* **Task prompt**: Each line of the data below should be restated exactly, with images left out.

-- Available records follows --

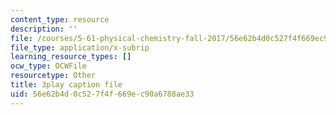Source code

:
 ```yaml
---
content_type: resource
description: ''
file: /courses/5-61-physical-chemistry-fall-2017/56e62b4d0c527f4f669ec90a6788ae33_RGskPrZopRE.srt
file_type: application/x-subrip
learning_resource_types: []
ocw_type: OCWFile
resourcetype: Other
title: 3play caption file
uid: 56e62b4d-0c52-7f4f-669e-c90a6788ae33
---
```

-- Available records concluded --

* **Answer to this exercise**:
Source code

:
 ```yaml
---
content_type: resource
description: ''
file: /courses/5-61-physical-chemistry-fall-2017/56e62b4d0c527f4f669ec90a6788ae33_RGskPrZopRE.srt
file_type: application/x-subrip
learning_resource_types: []
ocw_type: OCWFile
resourcetype: Other
title: 3play caption file
uid: 56e62b4d-0c52-7f4f-669e-c90a6788ae33
---
```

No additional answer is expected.